Li Yi-Fan: Screen Melancholy / Taiwan in Venice 2026
Why It Matters
Screen Melancholy demonstrates how self‑built digital tools can redefine narrative cinema, while its Venice showcase elevates Taiwan’s cultural profile and signals shifting production models in the subscription‑driven software era.
Key Takeaways
- •Screen melancholy concept links digital puppetry to personal anxiety.
- •Artist builds custom game-engine puppetry tools for intuitive filmmaking.
- •Venice exhibition integrates seating, phone chargers, and scale installations.
- •Collaboration emerged via biennial research, evolving into intensive co‑creation.
- •Shift to subscription software reshapes artists' workflow and creative control.
Summary
The video features Taiwanese artist Li Yi‑Fan discussing his Venice 2026 exhibition titled “Screen Melancholy,” a curatorial label that captures his obsession with screens, digital puppetry, and the uneasy relationship between individual and mediated world.
Yi‑Fan explains he builds his own puppetry system inside a game engine, allowing him to animate avatars that act as extensions of himself. He eschews scripts, relying on an intuitive, “writing‑like” process, and spends half his time solving coding problems before the film materializes. The Venice installation incorporates oversized figures, audience seating, and phone‑charging stations to make viewers feel like small puppets within the work’s scale.

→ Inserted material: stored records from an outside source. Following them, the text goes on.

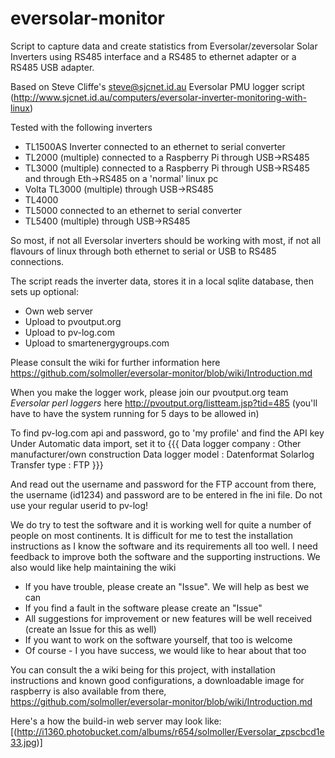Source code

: # eversolar-monitor




Script to capture data and create statistics from Eversolar/zeversolar Solar Inverters using RS485 interface and a RS485 to ethernet adapter or a RS485 USB adapter.

Based on Steve Cliffe's <steve@sjcnet.id.au> Eversolar PMU logger script (http://www.sjcnet.id.au/computers/eversolar-inverter-monitoring-with-linux)

Tested with the following inverters

  * TL1500AS Inverter connected to an ethernet to serial converter
  * TL2000 (multiple) connected to a Raspberry Pi through USB->RS485
  * TL3000 (multiple) connected to a Raspberry Pi through USB->RS485 and through Eth->RS485 on a 'normal' linux pc
  * Volta TL3000 (multiple) through USB->RS485
  * TL4000  
  * TL5000 connected to an ethernet to serial converter 
  * TL5400  (multiple) through USB->RS485


So most, if not all Eversolar inverters should be working with most, if not all flavours of linux through both ethernet to serial or USB to RS485 connections.

The script reads the inverter data, stores it in a local sqlite database, then sets up optional:
 
  * Own web server
  * Upload to pvoutput.org
  * Upload to pv-log.com
  * Upload to smartenergygroups.com

Please consult the wiki for further information here https://github.com/solmoller/eversolar-monitor/blob/wiki/Introduction.md

When you make the logger work, please join our pvoutput.org team _Eversolar perl loggers_ here http://pvoutput.org/listteam.jsp?tid=485 (you'll have to have the system running for 5 days to be allowed in)

To find pv-log.com api and password, go to 'my profile' and find the API key
Under Automatic data import, set it to
{{{
Data logger company    :     Other manufacturer/own construction
Data logger model      :     Datenformat Solarlog
Transfer type          :     FTP
}}}

And read out the username and password for the FTP account from there, the username (id1234) and password are to be entered in fhe ini file. Do not use your regular userid to pv-log!


We do try to test the software and it is working well for quite a number of people on most continents. It is difficult for me to test the installation instructions as I know the software and its requirements all too well. I need feedback to improve both the software and the supporting instructions. We also would like help maintaining the wiki

  * If you have trouble, please create an "Issue". We will help as best we can
  * If you find a fault in the software please create an "Issue"
  * All suggestions for improvement or new features will be well received (create an Issue for this as well)
  * If you want to work on the software yourself, that too is welcome
  * Of course - I you have success, we would like to hear about that too

You can consult the a wiki being for this project, with installation instructions and known good configurations, a downloadable image for raspberry is also available from there, https://github.com/solmoller/eversolar-monitor/blob/wiki/Introduction.md

Here's a how the build-in web server may look like:[(http://i1360.photobucket.com/albums/r654/solmoller/Eversolar_zpscbcd1e33.jpg)]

Curator Raphael and collaborators recount how the partnership began through a chance biennial research, leading to a six‑month intensive co‑creation phase in Taiwan and Venice. Notable remarks highlight Yi‑Fan’s “calm exterior” contrasted with his fragmented, detail‑rich narratives, and his reflection on the impact of subscription‑based software on artistic autonomy.
The project illustrates how emerging technologies reshape contemporary art production, blurring lines between painterly training, video art, and game‑engine animation. For the Taiwanese cultural agenda, the high‑visibility Venice venue amplifies the nation’s artistic presence on the global stage, while the immersive, tech‑infused environment resonates with a generation raised on the internet.